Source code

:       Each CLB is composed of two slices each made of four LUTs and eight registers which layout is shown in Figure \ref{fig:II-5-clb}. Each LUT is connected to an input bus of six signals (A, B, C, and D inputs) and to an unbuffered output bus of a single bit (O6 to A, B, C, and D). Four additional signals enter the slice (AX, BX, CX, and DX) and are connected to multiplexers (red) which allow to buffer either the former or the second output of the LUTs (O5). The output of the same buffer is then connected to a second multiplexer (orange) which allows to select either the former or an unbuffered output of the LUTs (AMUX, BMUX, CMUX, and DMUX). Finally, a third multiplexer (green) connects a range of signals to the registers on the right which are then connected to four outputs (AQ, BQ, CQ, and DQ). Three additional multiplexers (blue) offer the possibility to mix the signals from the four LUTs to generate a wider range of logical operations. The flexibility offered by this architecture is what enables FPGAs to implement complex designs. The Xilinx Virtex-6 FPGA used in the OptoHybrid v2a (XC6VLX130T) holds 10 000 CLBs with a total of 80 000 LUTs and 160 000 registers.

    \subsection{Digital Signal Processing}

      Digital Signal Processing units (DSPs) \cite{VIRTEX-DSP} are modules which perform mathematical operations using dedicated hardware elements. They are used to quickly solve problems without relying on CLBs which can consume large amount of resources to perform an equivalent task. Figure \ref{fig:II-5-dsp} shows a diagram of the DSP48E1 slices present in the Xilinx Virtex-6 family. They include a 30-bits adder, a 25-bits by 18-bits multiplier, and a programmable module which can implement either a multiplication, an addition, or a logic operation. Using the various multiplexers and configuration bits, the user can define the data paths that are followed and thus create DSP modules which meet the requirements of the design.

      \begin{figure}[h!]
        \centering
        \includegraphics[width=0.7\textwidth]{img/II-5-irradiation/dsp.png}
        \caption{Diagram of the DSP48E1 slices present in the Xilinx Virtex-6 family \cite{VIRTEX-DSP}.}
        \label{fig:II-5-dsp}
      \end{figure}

# # # #

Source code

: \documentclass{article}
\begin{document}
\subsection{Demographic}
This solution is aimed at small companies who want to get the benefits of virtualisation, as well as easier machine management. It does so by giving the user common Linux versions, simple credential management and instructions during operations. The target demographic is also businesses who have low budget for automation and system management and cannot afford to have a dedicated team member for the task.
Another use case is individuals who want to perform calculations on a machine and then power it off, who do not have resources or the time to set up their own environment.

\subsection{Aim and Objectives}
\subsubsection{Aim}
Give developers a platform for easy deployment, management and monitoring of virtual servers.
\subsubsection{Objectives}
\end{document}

# # # #

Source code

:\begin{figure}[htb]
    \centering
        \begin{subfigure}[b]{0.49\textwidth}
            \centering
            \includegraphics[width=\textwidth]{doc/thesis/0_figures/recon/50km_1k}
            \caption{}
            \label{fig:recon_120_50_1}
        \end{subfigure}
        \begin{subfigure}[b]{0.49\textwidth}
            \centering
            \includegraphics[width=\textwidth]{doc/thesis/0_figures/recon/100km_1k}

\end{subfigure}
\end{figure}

# # # #

Task details: From the entries above, return each line with the word "textwidth" in it.

Written answer:
        \includegraphics[width=0.7\textwidth]{img/II-5-irradiation/dsp.png}
        \begin{subfigure}[b]{0.49\textwidth}
            \includegraphics[width=\textwidth]{doc/thesis/0_figures/recon/50km_1k}
        \begin{subfigure}[b]{0.49\textwidth}
            \includegraphics[width=\textwidth]{doc/thesis/0_figures/recon/100km_1k}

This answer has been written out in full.